● **Problem**: Transcribe all the lines below exactly. Omit the pictures.

[Data records]
# # #

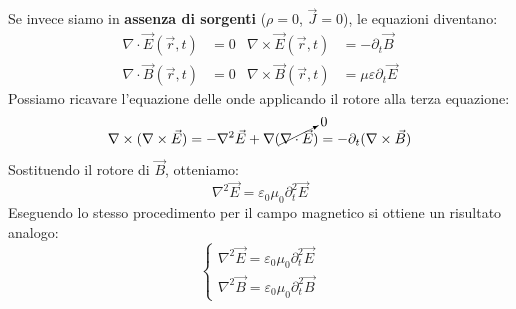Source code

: \documentclass[openany,a4paper,12pt]{book}
\begin{document}
Se invece siamo in \textbf{assenza di sorgenti} ($\rho = 0$, $\vec{J} = 0$), le equazioni diventano:
\begin{align}
    \nabla \cdot \vec{E}(\vec{r},t) &= 0 & \nabla \times \vec{E}(\vec{r},t) &= - \partial_t \vec{B} \\
    \nabla \cdot \vec{B}(\vec{r},t) &= 0 & \nabla \times \vec{B}(\vec{r},t) &= \mu \varepsilon \partial_t \vec{E}
\end{align}
Possiamo ricavare l'equazione delle onde applicando il rotore alla terza equazione:
\begin{equation}
    \nabla \times (\nabla \times \vec{E}) = -\nabla^2 \vec{E} + \nabla(\cancelto{0}{\nabla \cdot \vec{E}}) = -\partial_t (\nabla \times \vec{B})
\end{equation}
Sostituendo il rotore di $\vec{B}$, otteniamo:
\begin{equation}
    \nabla^2 \vec{E} = \varepsilon_0 \mu_0 \partial_t^2 \vec{E}
\end{equation}
Eseguendo lo stesso procedimento per il campo magnetico si ottiene un risultato analogo:
\begin{equation}
    \begin{cases}
        \nabla^2 \vec{E} = \varepsilon_0 \mu_0 \partial_t^2 \vec{E} \\
        \nabla^2 \vec{B} = \varepsilon_0 \mu_0 \partial_t^2 \vec{B}
    \end{cases}
\end{equation}
\end{document}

# # #

● **Written response**:
Source code

: \documentclass[openany,a4paper,12pt]{book}
\begin{document}
Se invece siamo in \textbf{assenza di sorgenti} ($\rho = 0$, $\vec{J} = 0$), le equazioni diventano:
\begin{align}
    \nabla \cdot \vec{E}(\vec{r},t) &= 0 & \nabla \times \vec{E}(\vec{r},t) &= - \partial_t \vec{B} \\
    \nabla \cdot \vec{B}(\vec{r},t) &= 0 & \nabla \times \vec{B}(\vec{r},t) &= \mu \varepsilon \partial_t \vec{E}
\end{align}
Possiamo ricavare l'equazione delle onde applicando il rotore alla terza equazione:
\begin{equation}
    \nabla \times (\nabla \times \vec{E}) = -\nabla^2 \vec{E} + \nabla(\cancelto{0}{\nabla \cdot \vec{E}}) = -\partial_t (\nabla \times \vec{B})
\end{equation}
Sostituendo il rotore di $\vec{B}$, otteniamo:
\begin{equation}
    \nabla^2 \vec{E} = \varepsilon_0 \mu_0 \partial_t^2 \vec{E}
\end{equation}
Eseguendo lo stesso procedimento per il campo magnetico si ottiene un risultato analogo:
\begin{equation}
    \begin{cases}
        \nabla^2 \vec{E} = \varepsilon_0 \mu_0 \partial_t^2 \vec{E} \\
        \nabla^2 \vec{B} = \varepsilon_0 \mu_0 \partial_t^2 \vec{B}
    \end{cases}
\end{equation}
\end{document}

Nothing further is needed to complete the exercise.